The last few weeks have been filled with moments of gorgeous light and pulsating darkness.
As humans we easily gravitate towards talking and connecting through the light, the joyous spaces of our life but often struggle with opening up about our shadows, our fears of judgement, our hidden parts that feel unsettled.
The dance between sharing both sides of ourselves can make us feel vulnerable and uncomfortable, BUT when we sink into this dance and open ourselves up and listen to our inner and outer guides we can elevate and rejuvenate our souls and build bridges to deeper connections.
This week I had two wonderful exchanges with my daughter who is almost 12, and definitely in the throws of starting puberty. The first conversation, encompassed talking about the shadow self and the other was an evening of playful dialogue that allowed our silly, joyous and humorous sides to fly freely.
Our evening ritual, which my daughter still asks for and wants deeply, is to lay beside each other and share a Rose (a celebration from the day), a Thorn (a challenge or draining part from the day), and a Bud (something we are looking forward to). We take turns sharing these pieces of our day with each other and they often lead to great conversations.
Last week, my daughter had a nightmare, which was her thorn because it had stuck with her all day. The nightmare was about her and a friend exploring our woods and getting attacked by a rabid coyote whom she had to stomp to death. My daughter is an animal lover so this troubled her greatly and she couldn’t shake the sadness and fear that had been lingering. She was afraid the dream would begin again and became anxious that she wouldn’t be able to sleep.

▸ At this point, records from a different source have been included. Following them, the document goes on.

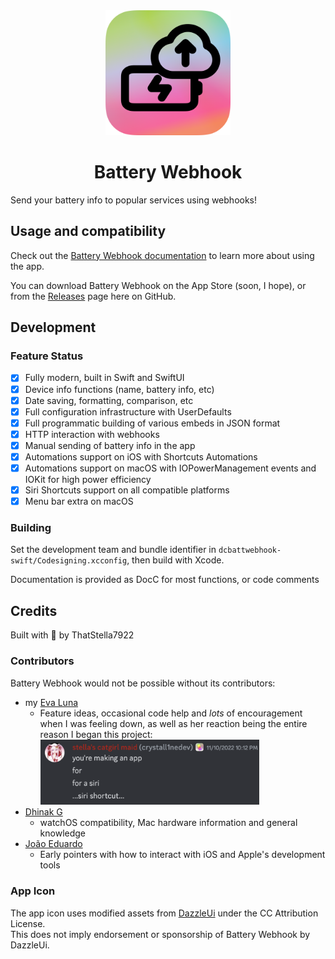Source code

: <div align="center">
  <img src="assets/Generic/AppIconSqaureMasked.png" alt="Battery Webhook Logo" width="200" />
  <h1>Battery Webhook</h1>
</div>

Send your battery info to popular services using webhooks!

## Usage and compatibility
Check out the [Battery Webhook documentation](https://docs.thatstel.la/battery-webhook) to learn more about using the app.

You can download Battery Webhook on the App Store (soon, I hope), or from the [Releases](https://github.com/ThatStella7922/battery-webhook/releases) page here on GitHub.

## Development
### Feature Status
- [x] Fully modern, built in Swift and SwiftUI
- [x] Device info functions (name, battery info, etc)
- [x] Date saving, formatting, comparison, etc
- [x] Full configuration infrastructure with UserDefaults
- [x] Full programmatic building of various embeds in JSON format
- [x] HTTP interaction with webhooks
- [x] Manual sending of battery info in the app
- [x] Automations support on iOS with Shortcuts Automations
- [x] Automations support on macOS with IOPowerManagement events and IOKit for high power efficiency
- [x] Siri Shortcuts support on all compatible platforms
- [x] Menu bar extra on macOS

### Building
Set the development team and bundle identifier in `dcbattwebhook-swift/Codesigning.xcconfig`, then build with Xcode.

Documentation is provided as DocC for most functions, or code comments

## Credits
Built with 💜 by ThatStella7922

### Contributors
Battery Webhook would not be possible without its contributors:
- my [Eva Luna](https://github.com/crystall1nedev)
  - Feature ideas, occasional code help and *lots* of encouragement when I was feeling down, as well as her reaction being the entire reason I began this project:<br><img src="img/sirishortcut.png" width="350" />
- [Dhinak G](https://github.com/dhinakg)
  - watchOS compatibility, Mac hardware information and general knowledge
- [João Eduardo](https://github.com/joaodforce)
  - Early pointers with how to interact with iOS and Apple's development tools

### App Icon
The app icon uses modified assets from [DazzleUi](https://dazzleui.gumroad.com/l/dazzleiconsfree?ref=svgrepo.com) under the CC Attribution License.\
This does not imply endorsement or sponsorship of Battery Webhook by DazzleUi.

As a young child I used to have a reoccurring nightmare about my house catching fire and it being surrounded by wolves who chased me through the woods as I escaped the fire. I shared this with her but also relayed that over the years I have come to see the wolf as one of my spirit animals, and learned she is my shadow self, my fear and my fierceness and that when we give space to be curious about our fears instead of anxious we can become partners with it.
So I asked her what she thought the coyote might be trying to teach her, what was she fearful of?
She answered with “ Good question, I don’t know but let me think about that” And then she whispered to me, “ Wisdom from Andrea Parker, Thank You Mommy.” Last night I asked her again if she had time to think about it and her answer was growing up and being alone. But she also said that she had been fearful of this for a long time and now that fear isn’t as intense. I hugged her and let her know that she is surrounded by people that love her and even if they are far away that they will be reachable.
This small connection and exchange of the deeper part of myself and understanding with her, helped her shift her fear to curiosity and be able to sleep that night. Shadow turned into light.
For as long as I can remember, I have had a deep seeded fear of judgement. I hated playing dolls or school or any imaginary play when I was little because I was fearful of being too silly, or not saying the right thing or being misunderstood. So from a young age I stifled my voice and only shared my silly, strange, dark thoughts with those closest to me, those that I felt safe with.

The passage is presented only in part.